### RECORDS FOR THE TASK
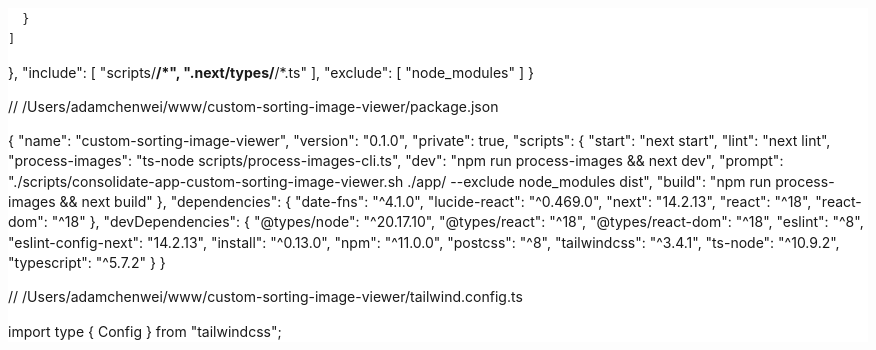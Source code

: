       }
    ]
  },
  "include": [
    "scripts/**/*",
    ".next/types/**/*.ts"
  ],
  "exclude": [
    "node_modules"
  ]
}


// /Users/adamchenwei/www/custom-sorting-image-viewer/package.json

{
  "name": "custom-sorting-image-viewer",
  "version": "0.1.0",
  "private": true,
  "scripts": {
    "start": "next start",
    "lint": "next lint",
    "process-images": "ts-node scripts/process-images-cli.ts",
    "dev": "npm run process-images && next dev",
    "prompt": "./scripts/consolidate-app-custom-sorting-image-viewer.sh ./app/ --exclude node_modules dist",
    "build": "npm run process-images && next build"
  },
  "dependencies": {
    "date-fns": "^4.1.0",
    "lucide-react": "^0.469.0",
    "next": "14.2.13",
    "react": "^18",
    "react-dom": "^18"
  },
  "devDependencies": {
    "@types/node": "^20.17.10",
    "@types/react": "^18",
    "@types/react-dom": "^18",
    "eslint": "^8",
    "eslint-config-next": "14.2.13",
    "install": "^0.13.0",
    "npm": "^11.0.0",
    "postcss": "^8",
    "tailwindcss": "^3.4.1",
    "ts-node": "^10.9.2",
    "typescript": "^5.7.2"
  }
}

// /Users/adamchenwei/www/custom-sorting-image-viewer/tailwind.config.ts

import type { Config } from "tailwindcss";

### WHAT TO WORK ON
Find the lines in the records above that hold the word "react", and give only how many there are.

### ANSWER TO THE PROBLEM
5